Remembering the Sultana, April 27, 1865

Today, April 27, marks the 149th Anniversary of the sinking of the steamboat Sultana,   The boat was carrying 2,300 recently freed Union prisoners of war, plus crew and civilian passengers. A boiler explosion on this day in 1865 killed some 1,700 people.

The ship was roughly 7 miles north of Memphis when at 2 a.m., three of the steamship’s four boilers exploded. The Sultana was legally registered to carry 376 people and was carrying six times more than that on board. The Sultana’s captain, J. Cass Mason, agreed to carry the troops at 3 dollars a head. One army officer who helped send soldiers onto the boat reportedly got a 50-cent kickback for each soldier. The men were loaded in so tightly they could find no place to sleep and could barely find room to stand. Mason died in the sinking.

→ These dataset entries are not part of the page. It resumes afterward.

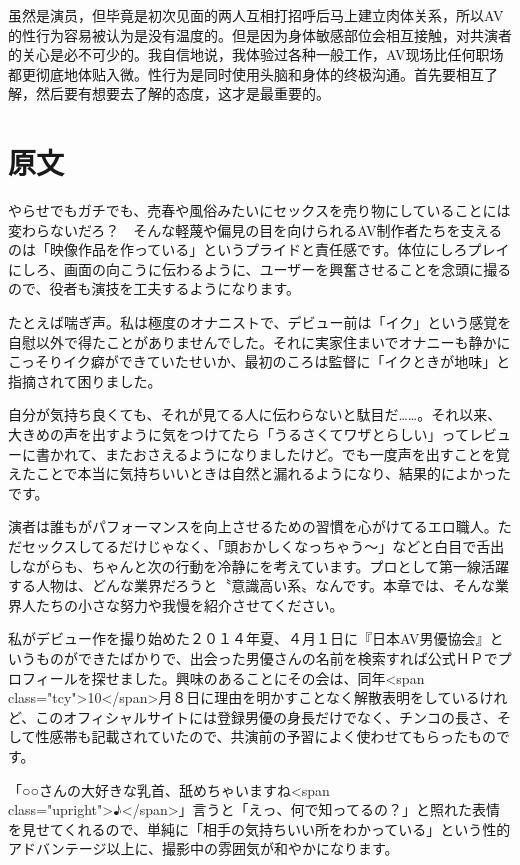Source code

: \documentclass[12pt,UTF8]{ctexbook}
\begin{document}
虽然是演员，但毕竟是初次见面的两人互相打招呼后马上建立肉体关系，所以AV的性行为容易被认为是没有温度的。但是因为身体敏感部位会相互接触，对共演者的关心是必不可少的。我自信地说，我体验过各种一般工作，AV现场比任何职场都更彻底地体贴入微。性行为是同时使用头脑和身体的终极沟通。首先要相互了解，然后要有想要去了解的态度，这才是最重要的。

\switchcolumn

\section*{原文}

やらせでもガチでも、売春や風俗みたいにセックスを売り物にしていることには変わらないだろ？　そんな軽蔑や偏見の目を向けられるAV制作者たちを支えるのは「映像作品を作っている」というプライドと責任感です。体位にしろプレイにしろ、画面の向こうに伝わるように、ユーザーを興奮させることを念頭に撮るので、役者も演技を工夫するようになります。

たとえば喘ぎ声。私は極度のオナニストで、デビュー前は「イク」という感覚を自慰以外で得たことがありませんでした。それに実家住まいでオナニーも静かにこっそりイク癖ができていたせいか、最初のころは監督に「イクときが地味」と指摘されて困りました。

自分が気持ち良くても、それが見てる人に伝わらないと駄目だ……。それ以来、大きめの声を出すように気をつけてたら「うるさくてワザとらしい」ってレビューに書かれて、またおさえるようになりましたけど。でも一度声を出すことを覚えたことで本当に気持ちいいときは自然と漏れるようになり、結果的によかったです。

演者は誰もがパフォーマンスを向上させるための習慣を心がけてるエロ職人。ただセックスしてるだけじゃなく、「頭おかしくなっちゃう〜」などと白目で舌出しながらも、ちゃんと次の行動を冷静にを考えています。プロとして第一線活躍する人物は、どんな業界だろうと〝意識高い系〟なんです。本章では、そんな業界人たちの小さな努力や我慢を紹介させてください。

私がデビュー作を撮り始めた２０１４年夏、４月１日に『日本AV男優協会』というものができたばかりで、出会った男優さんの名前を検索すれば公式ＨＰでプロフィールを探せました。興味のあることにその会は、同年<span class="tcy">10</span>月８日に理由を明かすことなく解散表明をしているけれど、このオフィシャルサイトには登録男優の身長だけでなく、チンコの長さ、そして性感帯も記載されていたので、共演前の予習によく使わせてもらったものです。

「○○さんの大好きな乳首、舐めちゃいますね<span class="upright">♪</span>」言うと「えっ、何で知ってるの？」と照れた表情を見せてくれるので、単純に「相手の気持ちいい所をわかっている」という性的アドバンテージ以上に、撮影中の雰囲気が和やかになります。
\end{document}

This was the worst maritime disaster in US history, but was not as well covered at the time due to competing stories. The day before, John Wilkes Booth was captured, and General Joseph Johnston surrendered the last major Confederate army. These stories, marking the end  of a long and bloody struggle, overshadowed the sinking of the steamer.

This disaster is little known today. The Sultana herself lies buried under a soybean field near Marion, Arkansas, due to shifting of the Mississippi River’s channel over the decades since 1865.

There is a memorial to those who perished in the disaster at Mt. Olive Baptist Church, 2500 Maryville Pike in Knoxville.